__WHAT IS REQUIRED__: Every record below should be printed exactly as it appears.

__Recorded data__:
◆ ◆ ◆

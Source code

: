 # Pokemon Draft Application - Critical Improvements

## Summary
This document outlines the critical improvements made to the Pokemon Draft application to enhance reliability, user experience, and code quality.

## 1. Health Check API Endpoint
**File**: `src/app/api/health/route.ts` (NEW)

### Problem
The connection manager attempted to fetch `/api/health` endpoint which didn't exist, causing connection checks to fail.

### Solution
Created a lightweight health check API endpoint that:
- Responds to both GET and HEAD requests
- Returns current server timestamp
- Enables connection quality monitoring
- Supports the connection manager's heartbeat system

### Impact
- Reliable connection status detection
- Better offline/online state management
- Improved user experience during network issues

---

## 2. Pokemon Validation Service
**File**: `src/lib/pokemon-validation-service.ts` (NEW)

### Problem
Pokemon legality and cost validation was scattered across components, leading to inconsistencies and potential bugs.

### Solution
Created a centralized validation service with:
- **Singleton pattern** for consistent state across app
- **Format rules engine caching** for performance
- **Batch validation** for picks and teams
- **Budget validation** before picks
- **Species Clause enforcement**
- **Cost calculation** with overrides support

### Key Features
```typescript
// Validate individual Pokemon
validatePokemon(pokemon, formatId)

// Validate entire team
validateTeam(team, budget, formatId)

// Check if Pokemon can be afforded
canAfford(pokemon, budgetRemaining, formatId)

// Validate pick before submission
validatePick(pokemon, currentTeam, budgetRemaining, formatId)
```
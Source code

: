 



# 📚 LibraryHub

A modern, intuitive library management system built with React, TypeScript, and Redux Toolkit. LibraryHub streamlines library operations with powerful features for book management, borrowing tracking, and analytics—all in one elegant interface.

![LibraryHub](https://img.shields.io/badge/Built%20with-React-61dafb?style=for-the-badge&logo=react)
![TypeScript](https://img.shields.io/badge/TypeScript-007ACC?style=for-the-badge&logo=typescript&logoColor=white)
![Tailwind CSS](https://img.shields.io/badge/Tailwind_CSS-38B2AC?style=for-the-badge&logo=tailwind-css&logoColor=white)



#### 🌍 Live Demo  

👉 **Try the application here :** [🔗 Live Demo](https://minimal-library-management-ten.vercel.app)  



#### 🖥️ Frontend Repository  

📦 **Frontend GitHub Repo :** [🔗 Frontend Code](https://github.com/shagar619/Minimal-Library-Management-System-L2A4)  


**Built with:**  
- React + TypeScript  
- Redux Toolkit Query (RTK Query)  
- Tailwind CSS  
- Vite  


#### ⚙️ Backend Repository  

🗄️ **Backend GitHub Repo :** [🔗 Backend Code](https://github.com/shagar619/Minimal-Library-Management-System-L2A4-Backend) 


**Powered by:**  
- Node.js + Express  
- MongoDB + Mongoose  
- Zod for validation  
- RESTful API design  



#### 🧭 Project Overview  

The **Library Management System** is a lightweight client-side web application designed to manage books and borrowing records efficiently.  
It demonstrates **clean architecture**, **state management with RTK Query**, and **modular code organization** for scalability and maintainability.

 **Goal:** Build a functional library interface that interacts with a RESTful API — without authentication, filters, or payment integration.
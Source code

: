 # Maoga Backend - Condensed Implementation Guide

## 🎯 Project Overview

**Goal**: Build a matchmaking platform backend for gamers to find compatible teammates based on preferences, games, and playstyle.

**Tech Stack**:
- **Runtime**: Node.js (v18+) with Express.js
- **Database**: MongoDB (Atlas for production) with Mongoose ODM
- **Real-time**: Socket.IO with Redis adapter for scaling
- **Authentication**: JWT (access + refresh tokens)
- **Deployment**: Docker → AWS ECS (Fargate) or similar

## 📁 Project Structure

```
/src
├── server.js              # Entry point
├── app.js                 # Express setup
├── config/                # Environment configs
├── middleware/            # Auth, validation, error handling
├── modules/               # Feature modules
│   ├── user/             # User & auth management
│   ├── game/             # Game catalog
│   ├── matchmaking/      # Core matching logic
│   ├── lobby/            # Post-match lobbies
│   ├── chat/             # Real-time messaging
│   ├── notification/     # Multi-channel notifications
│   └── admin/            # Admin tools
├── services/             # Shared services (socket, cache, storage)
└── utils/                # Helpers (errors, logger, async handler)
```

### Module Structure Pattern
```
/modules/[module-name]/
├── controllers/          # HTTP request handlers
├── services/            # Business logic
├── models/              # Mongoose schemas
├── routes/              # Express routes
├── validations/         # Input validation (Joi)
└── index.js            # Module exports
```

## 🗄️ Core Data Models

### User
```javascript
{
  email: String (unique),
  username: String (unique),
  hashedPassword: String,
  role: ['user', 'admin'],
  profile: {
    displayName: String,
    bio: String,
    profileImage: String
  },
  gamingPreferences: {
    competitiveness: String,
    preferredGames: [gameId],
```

◆ ◆ ◆

__ANSWER FOR THE TASK__:
Source code

: # Pokemon Draft Application - Critical Improvements

## Summary
This document outlines the critical improvements made to the Pokemon Draft application to enhance reliability, user experience, and code quality.

## 1. Health Check API Endpoint
**File**: `src/app/api/health/route.ts` (NEW)

### Problem
The connection manager attempted to fetch `/api/health` endpoint which didn't exist, causing connection checks to fail.

### Solution
Created a lightweight health check API endpoint that:
- Responds to both GET and HEAD requests
- Returns current server timestamp
- Enables connection quality monitoring
- Supports the connection manager's heartbeat system

### Impact
- Reliable connection status detection
- Better offline/online state management
- Improved user experience during network issues

---

## 2. Pokemon Validation Service
**File**: `src/lib/pokemon-validation-service.ts` (NEW)

### Problem
Pokemon legality and cost validation was scattered across components, leading to inconsistencies and potential bugs.

### Solution
Created a centralized validation service with:
- **Singleton pattern** for consistent state across app
- **Format rules engine caching** for performance
- **Batch validation** for picks and teams
- **Budget validation** before picks
- **Species Clause enforcement**
- **Cost calculation** with overrides support

### Key Features
```typescript
// Validate individual Pokemon
validatePokemon(pokemon, formatId)

// Validate entire team
validateTeam(team, budget, formatId)

// Check if Pokemon can be afforded
canAfford(pokemon, budgetRemaining, formatId)

// Validate pick before submission
validatePick(pokemon, currentTeam, budgetRemaining, formatId)
```
Source code

: 



# 📚 LibraryHub

A modern, intuitive library management system built with React, TypeScript, and Redux Toolkit. LibraryHub streamlines library operations with powerful features for book management, borrowing tracking, and analytics—all in one elegant interface.

![LibraryHub](https://img.shields.io/badge/Built%20with-React-61dafb?style=for-the-badge&logo=react)
![TypeScript](https://img.shields.io/badge/TypeScript-007ACC?style=for-the-badge&logo=typescript&logoColor=white)
![Tailwind CSS](https://img.shields.io/badge/Tailwind_CSS-38B2AC?style=for-the-badge&logo=tailwind-css&logoColor=white)



#### 🌍 Live Demo  

👉 **Try the application here :** [🔗 Live Demo](https://minimal-library-management-ten.vercel.app)  



#### 🖥️ Frontend Repository  

📦 **Frontend GitHub Repo :** [🔗 Frontend Code](https://github.com/shagar619/Minimal-Library-Management-System-L2A4)  


**Built with:**  
- React + TypeScript  
- Redux Toolkit Query (RTK Query)  
- Tailwind CSS  
- Vite  


#### ⚙️ Backend Repository  

🗄️ **Backend GitHub Repo :** [🔗 Backend Code](https://github.com/shagar619/Minimal-Library-Management-System-L2A4-Backend) 


**Powered by:**  
- Node.js + Express  
- MongoDB + Mongoose  
- Zod for validation  
- RESTful API design  



#### 🧭 Project Overview  

The **Library Management System** is a lightweight client-side web application designed to manage books and borrowing records efficiently.  
It demonstrates **clean architecture**, **state management with RTK Query**, and **modular code organization** for scalability and maintainability.

 **Goal:** Build a functional library interface that interacts with a RESTful API — without authentication, filters, or payment integration.
Source code

: # Maoga Backend - Condensed Implementation Guide

## 🎯 Project Overview

**Goal**: Build a matchmaking platform backend for gamers to find compatible teammates based on preferences, games, and playstyle.

**Tech Stack**:
- **Runtime**: Node.js (v18+) with Express.js
- **Database**: MongoDB (Atlas for production) with Mongoose ODM
- **Real-time**: Socket.IO with Redis adapter for scaling
- **Authentication**: JWT (access + refresh tokens)
- **Deployment**: Docker → AWS ECS (Fargate) or similar

## 📁 Project Structure

```
/src
├── server.js              # Entry point
├── app.js                 # Express setup
├── config/                # Environment configs
├── middleware/            # Auth, validation, error handling
├── modules/               # Feature modules
│   ├── user/             # User & auth management
│   ├── game/             # Game catalog
│   ├── matchmaking/      # Core matching logic
│   ├── lobby/            # Post-match lobbies
│   ├── chat/             # Real-time messaging
│   ├── notification/     # Multi-channel notifications
│   └── admin/            # Admin tools
├── services/             # Shared services (socket, cache, storage)
└── utils/                # Helpers (errors, logger, async handler)
```

### Module Structure Pattern
```
/modules/[module-name]/
├── controllers/          # HTTP request handlers
├── services/            # Business logic
├── models/              # Mongoose schemas
├── routes/              # Express routes
├── validations/         # Input validation (Joi)
└── index.js            # Module exports
```

## 🗄️ Core Data Models

### User
```javascript
{
  email: String (unique),
  username: String (unique),
  hashedPassword: String,
  role: ['user', 'admin'],
  profile: {
    displayName: String,
    bio: String,
    profileImage: String
  },
  gamingPreferences: {
    competitiveness: String,
    preferredGames: [gameId],
```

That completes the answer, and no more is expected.